あのときは日本中が大騒ぎで、世間は暗いニュースに溢れていたけれど、
電動機付自転車でヒーヒー言いながらノロノロ登る私を坂の上で待っている息子の呆れ顔、
他愛もない話をしては一緒に笑ってくれる温泉友達は、私にとって何よりの心の救いだった。

 

移住して12年ほどたつけれど、移住前の10年は温泉に併設する宿の常連だった。
最初は夏に2、3泊。
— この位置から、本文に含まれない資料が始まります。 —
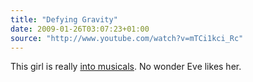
 ```yaml
---
title: "Defying Gravity"
date: 2009-01-26T03:07:23+01:00
source: "http://www.youtube.com/watch?v=mTCi1kci_Rc"
---
```


This girl is really [into musicals](http://www.youtube.com/watch?v=wYEnnFvw46k&NR=1). No wonder Eve likes her.
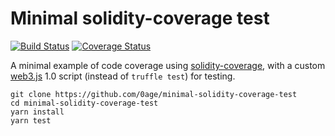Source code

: # Minimal solidity-coverage test

[![Build Status](https://travis-ci.com/0age/minimal-solidity-coverage-test.svg?branch=master)](https://travis-ci.com/0age/minimal-solidity-coverage-test)
[![Coverage Status](https://coveralls.io/repos/github/0age/minimal-solidity-coverage-test/badge.svg?branch=master)](https://coveralls.io/github/0age/minimal-solidity-coverage-test?branch=master)

A minimal example of code coverage using [solidity-coverage](https://github.com/sc-forks/solidity-coverage), with a custom [web3.js](https://github.com/ethereum/web3.js) 1.0 script (instead of `truffle test`) for testing.

```
git clone https://github.com/0age/minimal-solidity-coverage-test
cd minimal-solidity-coverage-test
yarn install
yarn test
```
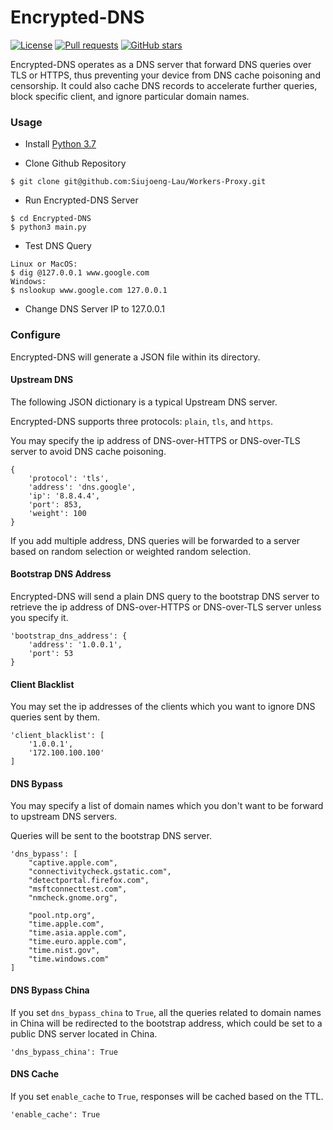# Encrypted-DNS
[![License](https://img.shields.io/github/license/Siujoeng-Lau/Encrypted-DNS.svg?style=for-the-badge)](https://github.com/Siujoeng-Lau/Encrypted-DNS/blob/master/LICENSE)
[![Pull requests](https://img.shields.io/github/issues-pr-closed/Siujoeng-Lau/Encrypted-DNS?style=for-the-badge)](https://github.com/Siujoeng-Lau/Encrypted-DNS/pulls)
[![GitHub stars](https://img.shields.io/github/stars/Siujoeng-Lau/Encrypted-DNS?style=for-the-badge)](https://github.com/Siujoeng-Lau/Encrypted-DNS/stargazers)

Encrypted-DNS operates as a DNS server that forward DNS queries over TLS or HTTPS, thus preventing your device from DNS cache poisoning and censorship.
It could also cache DNS records to accelerate further queries, block specific client, and ignore particular domain names.

### Usage

* Install [Python 3.7](https://www.python.org/downloads/)

* Clone Github Repository

```
$ git clone git@github.com:Siujoeng-Lau/Workers-Proxy.git
```

* Run Encrypted-DNS Server

```
$ cd Encrypted-DNS
$ python3 main.py
```

* Test DNS Query

```
Linux or MacOS:
$ dig @127.0.0.1 www.google.com
Windows:
$ nslookup www.google.com 127.0.0.1
```

* Change DNS Server IP to 127.0.0.1

### Configure

Encrypted-DNS will generate a JSON file within its directory.

#### Upstream DNS

The following JSON dictionary is a typical Upstream DNS server.

Encrypted-DNS supports three protocols: `plain`, `tls`, and `https`. 

You may specify the ip address of DNS-over-HTTPS or DNS-over-TLS server to avoid DNS cache poisoning.

```
{
    'protocol': 'tls',
    'address': 'dns.google',
    'ip': '8.8.4.4',
    'port': 853,
    'weight': 100
}
```
If you add multiple address, DNS queries will be forwarded to a server based on random selection or weighted random selection.

#### Bootstrap DNS Address

Encrypted-DNS will send a plain DNS query to the bootstrap DNS server to retrieve the ip address of DNS-over-HTTPS or DNS-over-TLS server unless you specify it.
```
'bootstrap_dns_address': {
    'address': '1.0.0.1',
    'port': 53
}
```

#### Client Blacklist

You may set the ip addresses of the clients which you want to ignore DNS queries sent by them.
```
'client_blacklist': [
    '1.0.0.1',
    '172.100.100.100'
]
```

#### DNS Bypass

You may specify a list of domain names which you don't want to be forward to upstream DNS servers.

Queries will be sent to the bootstrap DNS server.

```
'dns_bypass': [
    "captive.apple.com",
    "connectivitycheck.gstatic.com",
    "detectportal.firefox.com",
    "msftconnecttest.com",
    "nmcheck.gnome.org",

    "pool.ntp.org",
    "time.apple.com",
    "time.asia.apple.com",
    "time.euro.apple.com",
    "time.nist.gov",
    "time.windows.com"
]
```

#### DNS Bypass China

If you set `dns_bypass_china` to `True`, all the queries related to domain names in China will be redirected to the bootstrap address, which could be set to a public DNS server located in China.

```
'dns_bypass_china': True
```

#### DNS Cache

If you set `enable_cache` to `True`, responses will be cached based on the TTL.

```
'enable_cache': True
```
そのうち秋や春、しまいには冬にも訪れた。
夏に10連泊したこともある。

都会に帰ってしばらくすると宿のスタッフさんからお礼のハガキ。

あれはとても嬉しかった。

 

そのスタッフさんは、今や地元の友だちに(笑)。
方言や慣れない風習に戸惑う私をことあるごとに助けてくれている。

 

今回の給湯器の故障でも私たち夫婦は慌てることはなかった。
むしろ正々堂々と連日温泉通いというプチ贅沢が許されることに喜びさえ感じた。
ちなみに入浴料は朝朱が570円、煌星が650円(いずれも大人)。
前売り券を買っているからもう少しお安い贅沢である(笑)。

 

先日も温泉で久しぶりにママ友と会った。
誰々ちゃんが同棲してるとか、結婚して子どもができたとか。
自分たちの老親のこととか、自分の老後とか…。
汗も愚痴も心配もみんな洗い流してしまえの心境か(笑)。
すっかり話に花が咲いたはいいが長湯がたたって足がジンジン。
掻きたくなるのを堪えて運転して帰った。

 

ああ温泉が近くにあるってホント幸せ〜。